Spider rolls consist of tempura soft-shell crab, cucumber, avocado, and spicy mayo – they’re sort of a mash-up between spicy tuna rolls and dragon rolls. So it only makes sense that these work well with similar wines. Sparkling rosé and Lambrusco work well. The bolder fruit will stand up to both the spice and the weight of the dish. And besides… it’s bubbly.
Philadelphia rolls take a serious departure from all other rolls by including salmon and cream cheese. We’re not claiming they’re traditionally Japanese, but we are claiming them to be delicious! And even better, Philadelphia rolls are among the few that work best with red wine. Pinot Noir in particular is the perfect pairing for them because it works well with the savory-sweet notes of salmon, along with the bright pungency of cream cheese. Gamay is also an incredible variety to pair with Philadelphia rolls.

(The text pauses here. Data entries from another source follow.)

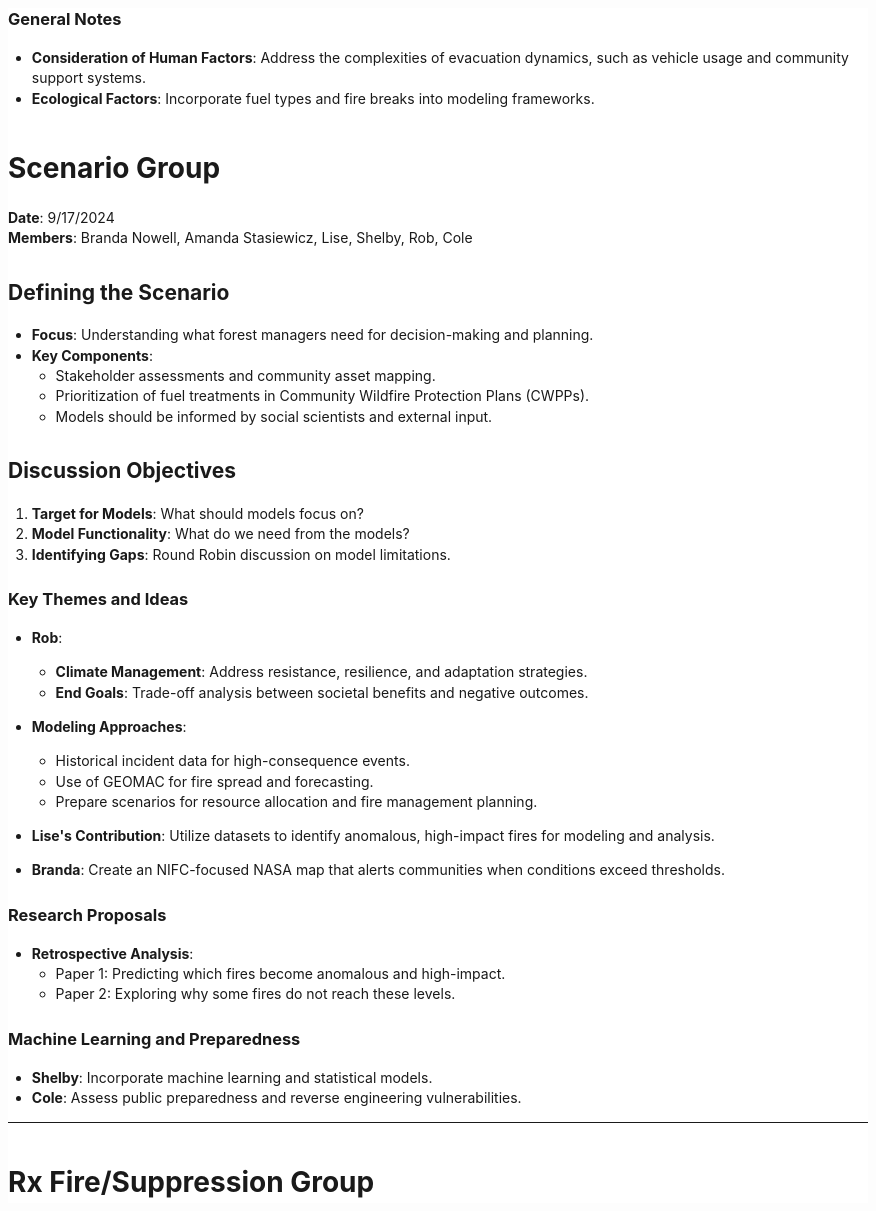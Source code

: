 
### General Notes  
- **Consideration of Human Factors**: Address the complexities of evacuation dynamics, such as vehicle usage and community support systems.  
- **Ecological Factors**: Incorporate fuel types and fire breaks into modeling frameworks.

# Scenario Group  
**Date**: 9/17/2024    
**Members**: Branda Nowell, Amanda Stasiewicz, Lise, Shelby, Rob, Cole

## Defining the Scenario  
- **Focus**: Understanding what forest managers need for decision-making and planning.  
- **Key Components**:  
  - Stakeholder assessments and community asset mapping.  
  - Prioritization of fuel treatments in Community Wildfire Protection Plans (CWPPs).  
  - Models should be informed by social scientists and external input.

## Discussion Objectives  
1. **Target for Models**: What should models focus on?  
2. **Model Functionality**: What do we need from the models?  
3. **Identifying Gaps**: Round Robin discussion on model limitations.

### Key Themes and Ideas  
- **Rob**:  
  - **Climate Management**: Address resistance, resilience, and adaptation strategies.  
  - **End Goals**: Trade-off analysis between societal benefits and negative outcomes.

- **Modeling Approaches**:  
  - Historical incident data for high-consequence events.  
  - Use of GEOMAC for fire spread and forecasting.  
  - Prepare scenarios for resource allocation and fire management planning.

- **Lise's Contribution**: Utilize datasets to identify anomalous, high-impact fires for modeling and analysis.

- **Branda**: Create an NIFC-focused NASA map that alerts communities when conditions exceed thresholds.

### Research Proposals  
- **Retrospective Analysis**:  
  - Paper 1: Predicting which fires become anomalous and high-impact.  
  - Paper 2: Exploring why some fires do not reach these levels.

### Machine Learning and Preparedness  
- **Shelby**: Incorporate machine learning and statistical models.  
- **Cole**: Assess public preparedness and reverse engineering vulnerabilities.

---

# Rx Fire/Suppression Group
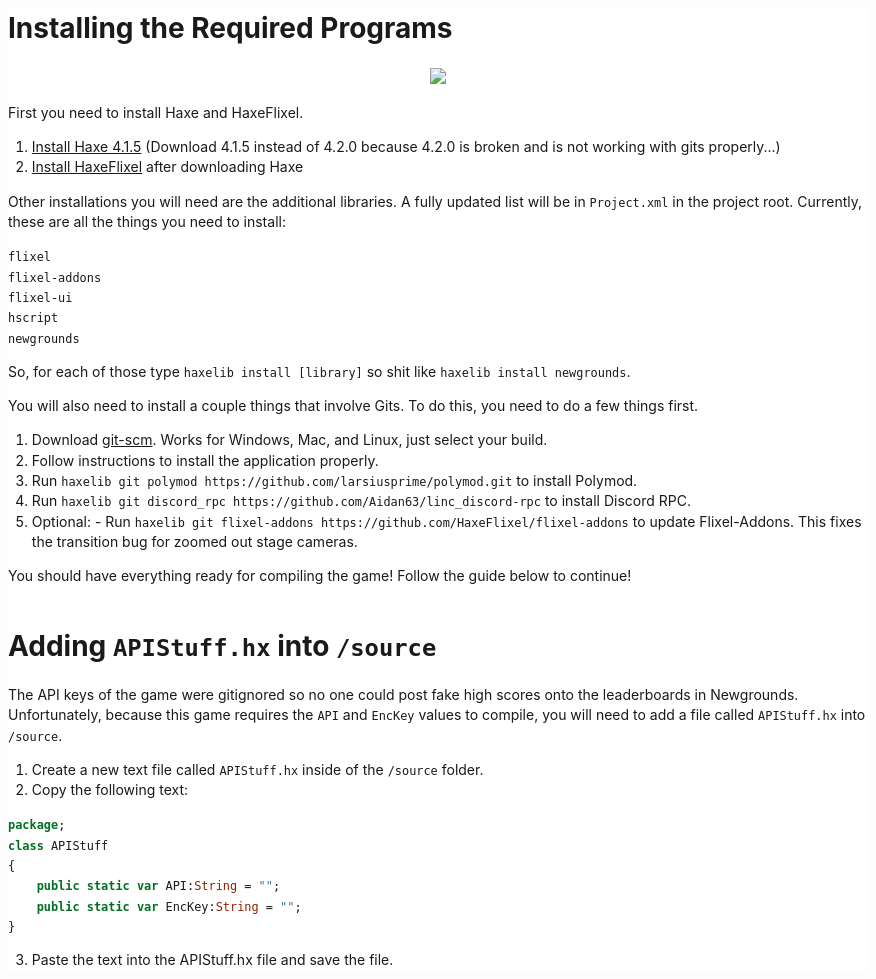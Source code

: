 # Installing the Required Programs

<p align="center">
	<a href="https://haxe.org/documentation/introduction/" target="_blank"><img src="/art/haxeLogo.png"></a>
</p>

First you need to install Haxe and HaxeFlixel.
1. [Install Haxe 4.1.5](https://haxe.org/download/version/4.1.5/) (Download 4.1.5 instead of 4.2.0 because 4.2.0 is broken and is not working with gits properly...)
2. [Install HaxeFlixel](https://haxeflixel.com/documentation/install-haxeflixel/) after downloading Haxe

Other installations you will need are the additional libraries. A fully updated list will be in `Project.xml` in the project root. Currently, these are all the things you need to install:
```
flixel
flixel-addons
flixel-ui
hscript
newgrounds
```
So, for each of those type `haxelib install [library]` so shit like `haxelib install newgrounds`.

You will also need to install a couple things that involve Gits. To do this, you need to do a few things first.
1. Download [git-scm](https://git-scm.com/downloads). Works for Windows, Mac, and Linux, just select your build.
2. Follow instructions to install the application properly.
3. Run `haxelib git polymod https://github.com/larsiusprime/polymod.git` to install Polymod.
4. Run `haxelib git discord_rpc https://github.com/Aidan63/linc_discord-rpc` to install Discord RPC.
5. Optional: - Run `haxelib git flixel-addons https://github.com/HaxeFlixel/flixel-addons` to update Flixel-Addons. This fixes the transition bug for zoomed out stage cameras.

You should have everything ready for compiling the game! Follow the guide below to continue!

# Adding `APIStuff.hx` into `/source`

The API keys of the game were gitignored so no one could post fake high scores onto the leaderboards in Newgrounds. Unfortunately, because this game requires the `API` and `EncKey` values to compile, you will need to add a file called `APIStuff.hx` into `/source`.

1. Create a new text file called `APIStuff.hx` inside of the `/source` folder.
2. Copy the following text:
```haxe
package;
class APIStuff
{
	public static var API:String = "";
	public static var EncKey:String = "";
}
```
3. Paste the text into the APIStuff.hx file and save the file.
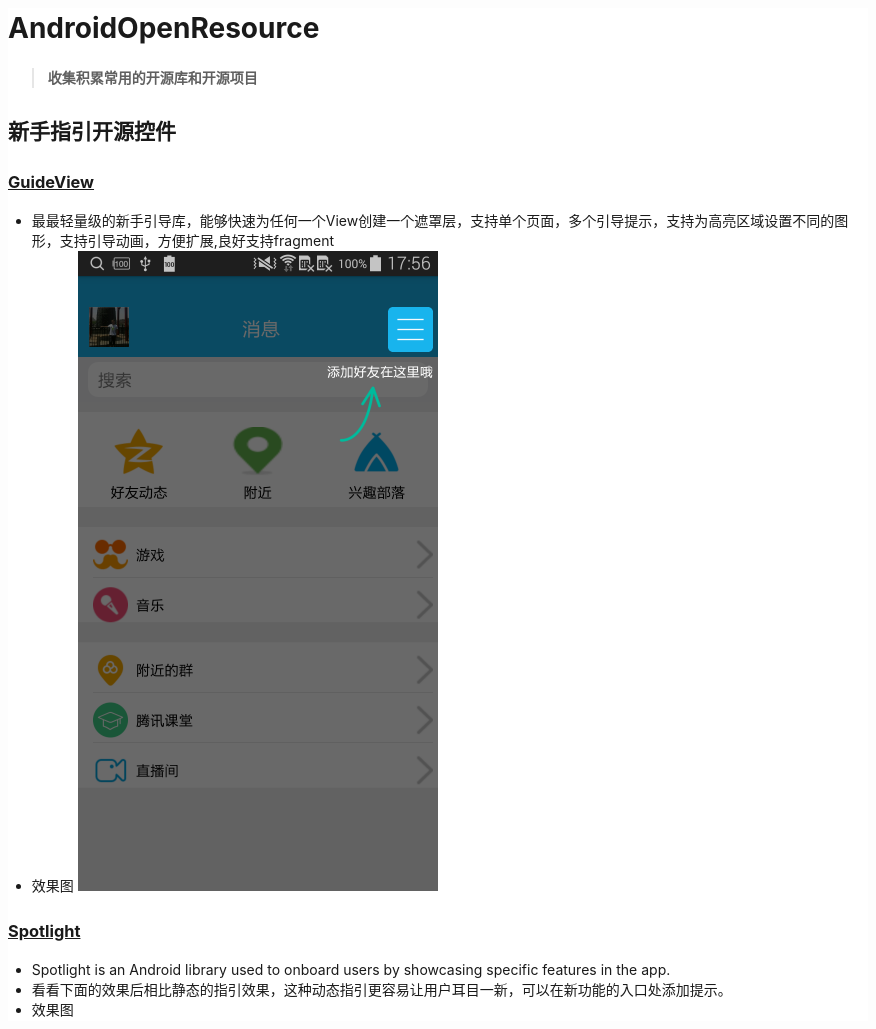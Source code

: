 # AndroidOpenResource

> **收集积累常用的开源库和开源项目**

## 新手指引开源控件

### [GuideView](https://github.com/binIoter/GuideView)

* 最最轻量级的新手引导库，能够快速为任何一个View创建一个遮罩层，支持单个页面，多个引导提示，支持为高亮区域设置不同的图形，支持引导动画，方便扩展,良好支持fragment
* 效果图
  ![GuideView效果图](drawable/guideview1.png)

### [Spotlight](https://github.com/wooplr/Spotlight)

* Spotlight is an Android library used to onboard users by showcasing specific features in the app.
* 看看下面的效果后相比静态的指引效果，这种动态指引更容易让用户耳目一新，可以在新功能的入口处添加提示。
* 效果图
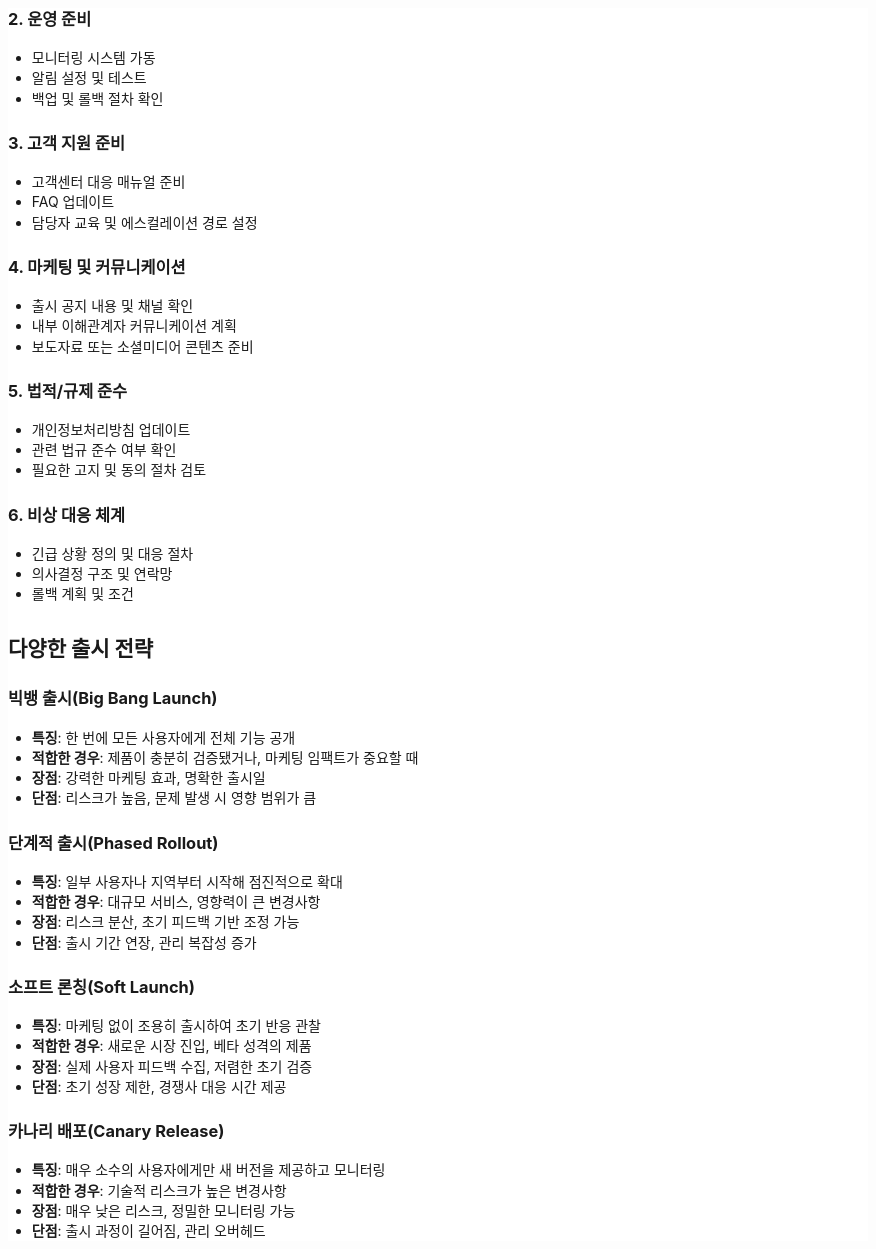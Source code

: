 ### 2. 운영 준비
- 모니터링 시스템 가동
- 알림 설정 및 테스트
- 백업 및 롤백 절차 확인

### 3. 고객 지원 준비
- 고객센터 대응 매뉴얼 준비
- FAQ 업데이트
- 담당자 교육 및 에스컬레이션 경로 설정

### 4. 마케팅 및 커뮤니케이션
- 출시 공지 내용 및 채널 확인
- 내부 이해관계자 커뮤니케이션 계획
- 보도자료 또는 소셜미디어 콘텐츠 준비

### 5. 법적/규제 준수
- 개인정보처리방침 업데이트
- 관련 법규 준수 여부 확인
- 필요한 고지 및 동의 절차 검토

### 6. 비상 대응 체계
- 긴급 상황 정의 및 대응 절차
- 의사결정 구조 및 연락망
- 롤백 계획 및 조건

## 다양한 출시 전략

### 빅뱅 출시(Big Bang Launch)
- **특징**: 한 번에 모든 사용자에게 전체 기능 공개
- **적합한 경우**: 제품이 충분히 검증됐거나, 마케팅 임팩트가 중요할 때
- **장점**: 강력한 마케팅 효과, 명확한 출시일
- **단점**: 리스크가 높음, 문제 발생 시 영향 범위가 큼

### 단계적 출시(Phased Rollout)
- **특징**: 일부 사용자나 지역부터 시작해 점진적으로 확대
- **적합한 경우**: 대규모 서비스, 영향력이 큰 변경사항
- **장점**: 리스크 분산, 초기 피드백 기반 조정 가능
- **단점**: 출시 기간 연장, 관리 복잡성 증가

### 소프트 론칭(Soft Launch)
- **특징**: 마케팅 없이 조용히 출시하여 초기 반응 관찰
- **적합한 경우**: 새로운 시장 진입, 베타 성격의 제품
- **장점**: 실제 사용자 피드백 수집, 저렴한 초기 검증
- **단점**: 초기 성장 제한, 경쟁사 대응 시간 제공

### 카나리 배포(Canary Release)
- **특징**: 매우 소수의 사용자에게만 새 버전을 제공하고 모니터링
- **적합한 경우**: 기술적 리스크가 높은 변경사항
- **장점**: 매우 낮은 리스크, 정밀한 모니터링 가능
- **단점**: 출시 과정이 길어짐, 관리 오버헤드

Finally, inari. While neither sushi nor sashimi, inari is a popular offering in sushi restaurants. Inari is those sushi-sized tofu pockets stuffed with rice. The tofu is seasoned and slightly sweet, and soy sauce is typically used as well. Viognier matches with inari because of its floral tones, but inari can also work with a bolder Gamay – even a Beaujolais Nouveau.
Ultimately, Japanese cuisine is about more subtle flavors and that’s probably the most important thing to keep in mind. A variety of wines work with sushi, but try to avoid wines with big fruit or tannins because both will overwhelm the nuanced notes of sushi and sashimi.